To ask those questions, seriously, is to come up against the lack of national self-confidence which stunts our development and hinders our success at international level. If somebody doesn't believe he belongs at the top table, he will be happy to eat in the kitchen. In a sporting context, that means coming second, and preparing to come second. It means being ridiculously pleased if some success is achieved and it guarantees a less than rigorous inquiry when things go wrong. It means the kind of "ah, sure it'll do" attitude which has prevailed in the top levels of government for years and which was primarily responsible for throwing away the boom.
I don't mean to be unkind to Giovanni Trapattoni and his players after their performance on Wednesday, but the concerns that arise from their World Cup exit do not centre mainly on one terrible refereeing decision. They have to do with the kind of conservative approach to games like Montenegro at home where the score finished 0-0. They have to do with going ahead against Italy with three minutes to go and failing to win. They have to do with being the better team against France, but failing to take the chances which would have secured victory, long before extra-time and Thierry Henry broke our hearts.
Perhaps it is the case that the players, and their manager, did not realise until Wednesday what they were capable of under such pressure, although I doubt that. In any case, they know now. There can be no outraged excuses the next time.
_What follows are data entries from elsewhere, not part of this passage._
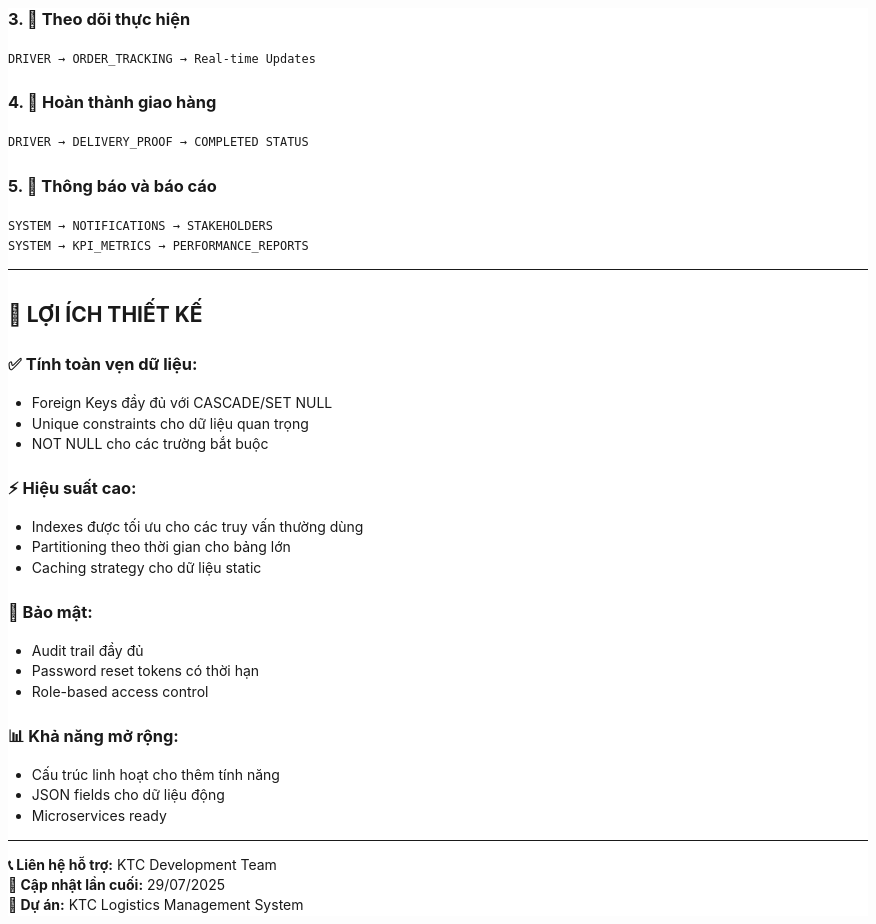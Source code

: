 ### **3. 📍 Theo dõi thực hiện**
```
DRIVER → ORDER_TRACKING → Real-time Updates
```

### **4. 📸 Hoàn thành giao hàng**
```
DRIVER → DELIVERY_PROOF → COMPLETED STATUS
```

### **5. 🔔 Thông báo và báo cáo**
```
SYSTEM → NOTIFICATIONS → STAKEHOLDERS
SYSTEM → KPI_METRICS → PERFORMANCE_REPORTS
```

---

## 🎯 LỢI ÍCH THIẾT KẾ

### **✅ Tính toàn vẹn dữ liệu:**
- Foreign Keys đầy đủ với CASCADE/SET NULL
- Unique constraints cho dữ liệu quan trọng
- NOT NULL cho các trường bắt buộc

### **⚡ Hiệu suất cao:**
- Indexes được tối ưu cho các truy vấn thường dùng
- Partitioning theo thời gian cho bảng lớn
- Caching strategy cho dữ liệu static

### **🔐 Bảo mật:**
- Audit trail đầy đủ
- Password reset tokens có thời hạn
- Role-based access control

### **📊 Khả năng mở rộng:**
- Cấu trúc linh hoạt cho thêm tính năng
- JSON fields cho dữ liệu động
- Microservices ready

---

**📞 Liên hệ hỗ trợ:** KTC Development Team  
**📅 Cập nhật lần cuối:** 29/07/2025  
**🏢 Dự án:** KTC Logistics Management System
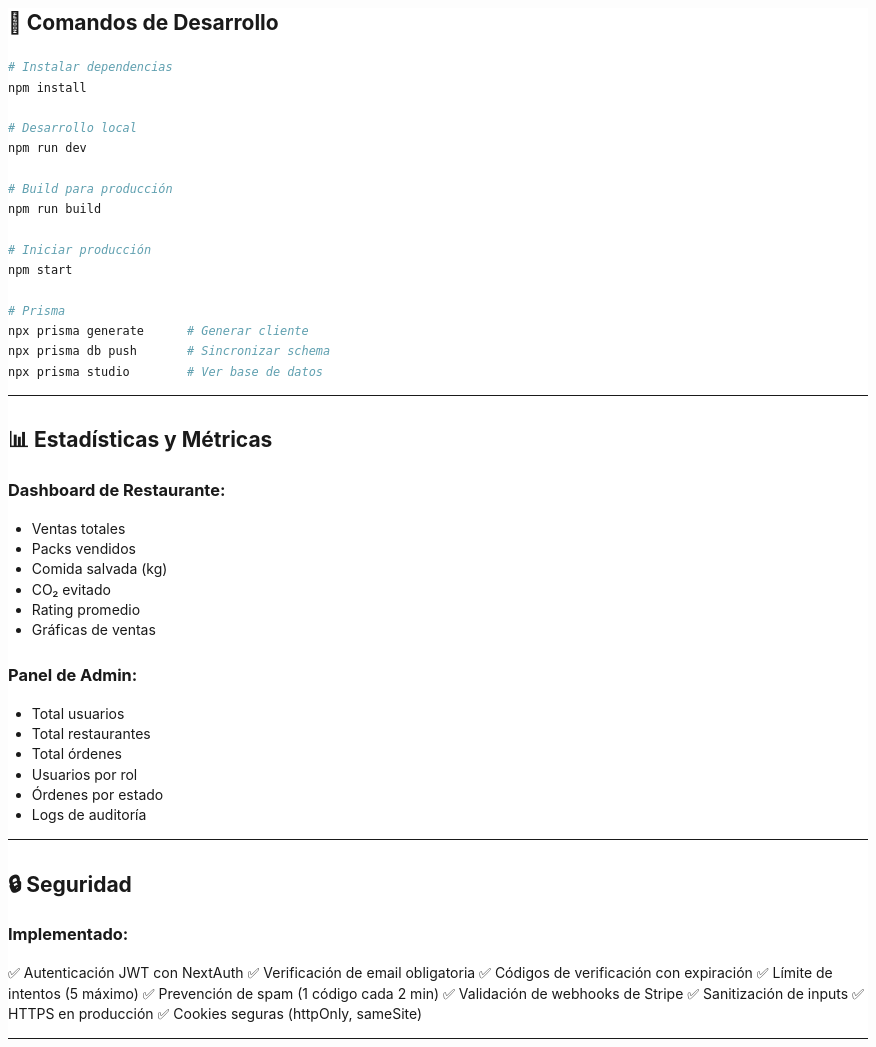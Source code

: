 ## 🚀 Comandos de Desarrollo

```bash
# Instalar dependencias
npm install

# Desarrollo local
npm run dev

# Build para producción
npm run build

# Iniciar producción
npm start

# Prisma
npx prisma generate      # Generar cliente
npx prisma db push       # Sincronizar schema
npx prisma studio        # Ver base de datos
```

---

## 📊 Estadísticas y Métricas

### Dashboard de Restaurante:
- Ventas totales
- Packs vendidos
- Comida salvada (kg)
- CO₂ evitado
- Rating promedio
- Gráficas de ventas

### Panel de Admin:
- Total usuarios
- Total restaurantes
- Total órdenes
- Usuarios por rol
- Órdenes por estado
- Logs de auditoría

---

## 🔒 Seguridad

### Implementado:
✅ Autenticación JWT con NextAuth
✅ Verificación de email obligatoria
✅ Códigos de verificación con expiración
✅ Límite de intentos (5 máximo)
✅ Prevención de spam (1 código cada 2 min)
✅ Validación de webhooks de Stripe
✅ Sanitización de inputs
✅ HTTPS en producción
✅ Cookies seguras (httpOnly, sameSite)

---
Just relax and take it easy: Yusuf Islam and the mob
Yusuf Islam was shocked at the reaction of the audience to his concert in the O2 in Dublin last weekend when some people took offence at the inclusion of a 40-minute promotion for his new West End musical. Many booed, others walked out; one person shouted: "Play Peace Train, you f**king bollocks." The singer and his family, who were present, were very upset.
Not half as upset, I'd suggest, as Salman Rushdie when Islam supported a call for the novelist to be murdered in 1989. Responding to the fatwa placed on Rushdie by Iran's Ayatollah Khomeini after the publication of The Satanic Verses, Islam suggested he'd like to see him burnt alive. None of this is to support the yobbishness of the 02 audience – merely to suggest that there is a wider context to Islam's hurt.